Isn't it ironic that the modern mind, being extremely formal, cannot think about the nature of the forms?

I used to resist metaphysics like a child who is afraid of the cooties. My modern prejudices made me think that the forms were some kind of "spook" stuff that we cannot see, and I couldn't really understand what the Greeks were trying to get at when they insisted in their existence. The forms seemed unnecessary to me.

The Thomists, with their Aristotelian realism, helped me a lot. Now it is obvious to me that Aristotle's system has been butchered by modern philosophers without any regard for the consequences. Their thorough abuse of Ockham's razor has left us with an inadequate understanding of the metaphysical.

It turns out that, in his Metaphysics, Aristotle was applying an anti-razor: he kept adding one cause at a time until he found out that four (material, efficient, formal and final) were sufficient to maintain a consistent and complete explanation. He was not looking for the minimum, but for the necessary number of entities.

Materialists like to say that their system is the one closest to reality and empiricism, since all that we can experience with our senses is matter. One problem is that their definition of "matter" is not the same one that the Greeks had in mind. Their "matter" is, in fact, a matter-form composite, since they consider the way that objects are structured as parts of their "material" manifestations. That's essentially what physics studies.

But material and formal causes are not enough, unless we accept Platonic realism with all of its problems. Aristotle's extensions, which followed from his rejection of part of Plato's thought, are just right and necessary.

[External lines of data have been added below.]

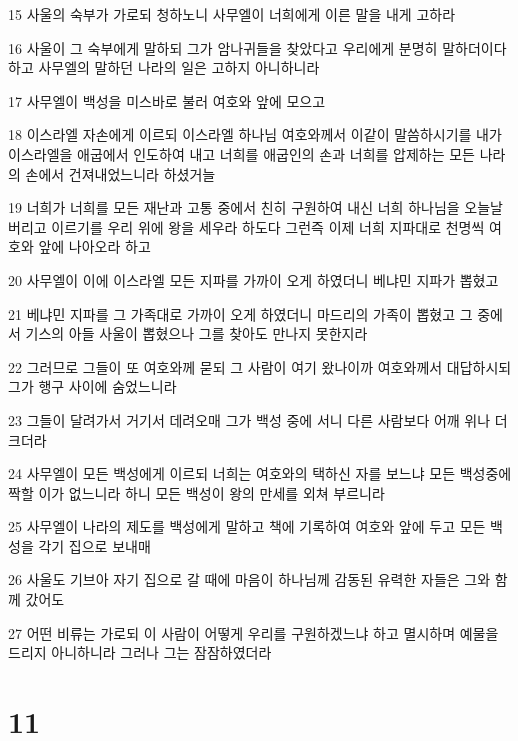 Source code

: \par 15 사울의 숙부가 가로되 청하노니 사무엘이 너희에게 이른 말을 내게 고하라
\par 16 사울이 그 숙부에게 말하되 그가 암나귀들을 찾았다고 우리에게 분명히 말하더이다 하고 사무엘의 말하던 나라의 일은 고하지 아니하니라
\par 17 사무엘이 백성을 미스바로 불러 여호와 앞에 모으고
\par 18 이스라엘 자손에게 이르되 이스라엘 하나님 여호와께서 이같이 말씀하시기를 내가 이스라엘을 애굽에서 인도하여 내고 너희를 애굽인의 손과 너희를 압제하는 모든 나라의 손에서 건져내었느니라 하셨거늘
\par 19 너희가 너희를 모든 재난과 고통 중에서 친히 구원하여 내신 너희 하나님을 오늘날 버리고 이르기를 우리 위에 왕을 세우라 하도다 그런즉 이제 너희 지파대로 천명씩 여호와 앞에 나아오라 하고
\par 20 사무엘이 이에 이스라엘 모든 지파를 가까이 오게 하였더니 베냐민 지파가 뽑혔고
\par 21 베냐민 지파를 그 가족대로 가까이 오게 하였더니 마드리의 가족이 뽑혔고 그 중에서 기스의 아들 사울이 뽑혔으나 그를 찾아도 만나지 못한지라
\par 22 그러므로 그들이 또 여호와께 묻되 그 사람이 여기 왔나이까 여호와께서 대답하시되 그가 행구 사이에 숨었느니라
\par 23 그들이 달려가서 거기서 데려오매 그가 백성 중에 서니 다른 사람보다 어깨 위나 더 크더라
\par 24 사무엘이 모든 백성에게 이르되 너희는 여호와의 택하신 자를 보느냐 모든 백성중에 짝할 이가 없느니라 하니 모든 백성이 왕의 만세를 외쳐 부르니라
\par 25 사무엘이 나라의 제도를 백성에게 말하고 책에 기록하여 여호와 앞에 두고 모든 백성을 각기 집으로 보내매
\par 26 사울도 기브아 자기 집으로 갈 때에 마음이 하나님께 감동된 유력한 자들은 그와 함께 갔어도
\par 27 어떤 비류는 가로되 이 사람이 어떻게 우리를 구원하겠느냐 하고 멸시하며 예물을 드리지 아니하니라 그러나 그는 잠잠하였더라

\chapter{11}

My current opinion is that Aristotle and his successors were the real empiricists and "materialists," since they followed the argument wherever it led to. Even Aquinas said that whatever is in our intellect must have previously been in the senses. These guys, if they were alive today, would put our modern tough-minded empiricists and materialists to shame!

Dirichlet said...

Something else: I have never heard of Sheldrake's metaphysics before. However, I have read some stuff on the work of Saul Kripke and his "New Scientific Essentialism," which is very Aristotelian.

Anonymous said...

@Kristor, Dirichlet: You should start blogs about these themes.

To quote one of my favorite egotists:

Philosophy is written in that great book which is ever before our eyes - I mean the universe - but we cannot understand it if we do not first learn the language and grasp the symbols in which it is written.
The book is written in mathematical language, and the symbols are triangles, circles, and other geometrical figures, without whose help it is impossible to comprehend a single word of it - without which one wanders in vain through a dark labyrinth.